Treatment Modalities (as of 9/2/25)

 CT

 MRI/MRA/3DI

 ECHO

 Interventional Pain*

 Hysterectomy*

 Cardiac Devices**

 Nuclear Medicine

 Hyperbaric

 Cardiac Surgery**

 Diagnostic Heart Cath

 Sleep Studies

 Capsule Endoscopy

 Joint Surgery*

 Nasal Endoscopy and Septoplasty

 Tonsil and Adenoid Surgery**

 Nuclear Medicine

 Prostatectomy**

 Vascular Surgery**

 PET/PET CT

 

 

*New as of the March 2025 Spring Refresh

**New as of the September 2025 Fall Refresh

  • Highmark conducts monthly random (statistically significant sample) and targeted auditing based on utilization to ensure clinicians are acting in accordance with medical policy and medical necessity requirements.
  • Failure to submit clinical documentation will result in the appropriate remediation steps being executed, which include, but are not limited to, subsequent outreach, additional audits, and a lack of response being considered a failed audit. Please note that concurrent audit failures are grounds for removal from the program.
  • If it is determined that you are not acting in accordance with our medical policy or medical necessity requirements, Highmark reserves the right to remove you from the program.
  • Audits have no impact on Gold Carded authorizations that have already been approved.
  • There is no application process for the Enterprise Gold Card program or additional modalities qualification.
  • Clinician performance to qualify for the Enterprise Gold Card program is assessed bi-annually during spring and fall program refreshes.
  • Practices and clinicians can review their performance by going to Authorization Performance within Provider Facing Analytics, which is accessible via Availity’s Payer Spaces.
  • Qualifying clinicians will receive communications and are added to the Master Gold Card roster found on the Provider Resource Center.
  • Non-Qualifying practices and/or clinicians can be selected for the Active Gold Card engagement, where we partner together to support auth performance improvements through our Clinical Concierge and/or Systems Insight Optimization model, whereby at the end of the engagement, practices and/or clinicians can qualify for the Enterprise Gold Card program.

 

  • Highmark will continue to evaluate the codes eligible for the Gold Card program.
  • Future changes to the codes eligible for Gold Card will be added to the Gold Card program during spring and fall program refreshes.

 

For additional questions or to report an issue, please email goldcardinquiries@highmark.com.

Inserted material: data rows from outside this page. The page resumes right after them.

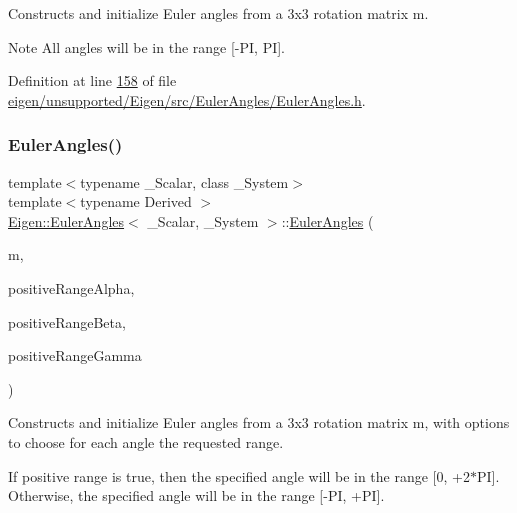 Constructs and initialize Euler angles from a 3x3 rotation matrix {\ttfamily m}.

\begin{DoxyNote}{Note}
All angles will be in the range \mbox{[}-\/\+PI, PI\mbox{]}. 
\end{DoxyNote}


Definition at line \hyperlink{eigen_2unsupported_2_eigen_2src_2_euler_angles_2_euler_angles_8h_source_l00158}{158} of file \hyperlink{eigen_2unsupported_2_eigen_2src_2_euler_angles_2_euler_angles_8h_source}{eigen/unsupported/\+Eigen/src/\+Euler\+Angles/\+Euler\+Angles.\+h}.

\mbox{\label{class_eigen_1_1_euler_angles_ab545bb022c56b1b93463c308f1bcc489}} 
\subsubsection{\texorpdfstring{Euler\+Angles()}{EulerAngles()}\hspace{0.1cm}{\footnotesize\ttfamily [4/12]}}
{\footnotesize\ttfamily template$<$typename \+\_\+\+Scalar, class \+\_\+\+System$>$ \\
template$<$typename Derived $>$ \\
\hyperlink{class_eigen_1_1_euler_angles}{Eigen\+::\+Euler\+Angles}$<$ \+\_\+\+Scalar, \+\_\+\+System $>$\+::\hyperlink{class_eigen_1_1_euler_angles}{Euler\+Angles} (\begin{DoxyParamCaption}\item[{const \hyperlink{group___core___module_class_eigen_1_1_matrix_base}{Matrix\+Base}$<$ Derived $>$ \&}]{m,  }\item[{bool}]{positive\+Range\+Alpha,  }\item[{bool}]{positive\+Range\+Beta,  }\item[{bool}]{positive\+Range\+Gamma }\end{DoxyParamCaption})\hspace{0.3cm}{\ttfamily [inline]}}

Constructs and initialize Euler angles from a 3x3 rotation matrix {\ttfamily m}, with options to choose for each angle the requested range.

If positive range is true, then the specified angle will be in the range \mbox{[}0, +2$\ast$\+PI\mbox{]}. Otherwise, the specified angle will be in the range \mbox{[}-\/\+PI, +\+PI\mbox{]}.


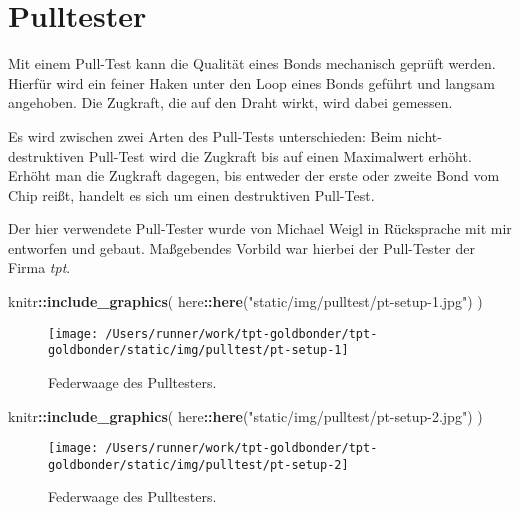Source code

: \documentclass[
  paper=a4,
  ,captions=tableheading
]{scrartcl}
\newenvironment{Shaded}{\begin{snugshade}}{\end{snugshade}}
\newcommand{\KeywordTok}[1]{\textcolor[rgb]{0.13,0.29,0.53}{\textbf{#1}}}
\newcommand{\NormalTok}[1]{#1}
\newcommand{\OperatorTok}[1]{\textcolor[rgb]{0.81,0.36,0.00}{\textbf{#1}}}
\newcommand{\StringTok}[1]{\textcolor[rgb]{0.31,0.60,0.02}{#1}}
\begin{document}
\hypertarget{pt-pulltester}{%
\section{Pulltester}\label{pt-pulltester}}

Mit einem Pull-Test kann die Qualität eines Bonds mechanisch geprüft werden. Hierfür wird ein feiner Haken unter den Loop eines Bonds geführt und langsam angehoben. Die Zugkraft, die auf den Draht wirkt, wird dabei gemessen.

Es wird zwischen zwei Arten des Pull-Tests unterschieden: Beim nicht-destruktiven Pull-Test wird die Zugkraft bis auf einen Maximalwert erhöht. Erhöht man die Zugkraft dagegen, bis entweder der erste oder zweite Bond vom Chip reißt, handelt es sich um einen destruktiven Pull-Test.

Der hier verwendete Pull-Tester wurde von Michael Weigl in Rücksprache mit mir entworfen und gebaut. Maßgebendes Vorbild war hierbei der Pull-Tester der Firma \emph{tpt}.

\begin{Shaded}
\begin{Highlighting}[]
\NormalTok{knitr}\OperatorTok{::}\KeywordTok{include_graphics}\NormalTok{(}
\NormalTok{  here}\OperatorTok{::}\KeywordTok{here}\NormalTok{(}\StringTok{"static/img/pulltest/pt-setup-1.jpg"}\NormalTok{)}
\NormalTok{)}
\end{Highlighting}
\end{Shaded}

\begin{figure}

{\centering \texttt{[image: /Users/runner/work/tpt-goldbonder/tpt-goldbonder/static/img/pulltest/pt-setup-1]} 

}

\caption{Federwaage des Pulltesters. }\label{fig:pt-setup-1}
\end{figure}

\begin{Shaded}
\begin{Highlighting}[]
\NormalTok{knitr}\OperatorTok{::}\KeywordTok{include_graphics}\NormalTok{(}
\NormalTok{  here}\OperatorTok{::}\KeywordTok{here}\NormalTok{(}\StringTok{"static/img/pulltest/pt-setup-2.jpg"}\NormalTok{)}
\NormalTok{)}
\end{Highlighting}
\end{Shaded}

\begin{figure}

{\centering \texttt{[image: /Users/runner/work/tpt-goldbonder/tpt-goldbonder/static/img/pulltest/pt-setup-2]} 

}

\caption{Federwaage des Pulltesters. }\label{fig:pt-setup-2}
\end{figure}
\end{document}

Gold Card Pre-notification Process

Providers will follow a simplified pre-notification process once they are Gold Carded:

  • Submit the pre-notification following the same process as beginning an authorization request.  
  • The following information should be included when submitting the pre-notification: 
    • Member ID, name, and date of birth 
    • Procedure, ordering provider, place of service, primary diagnosis code 
    • Person submitting the information and phone number  
    • Performing provider if available  
  • The system will recognize the provider and CPT code as meeting Gold Card program criteria. 
    • No clinical information is needed.  
    • Approval is granted immediately without additional review.  
    • A pre-notification must be submitted for claims to pay regardless of Gold Card program status.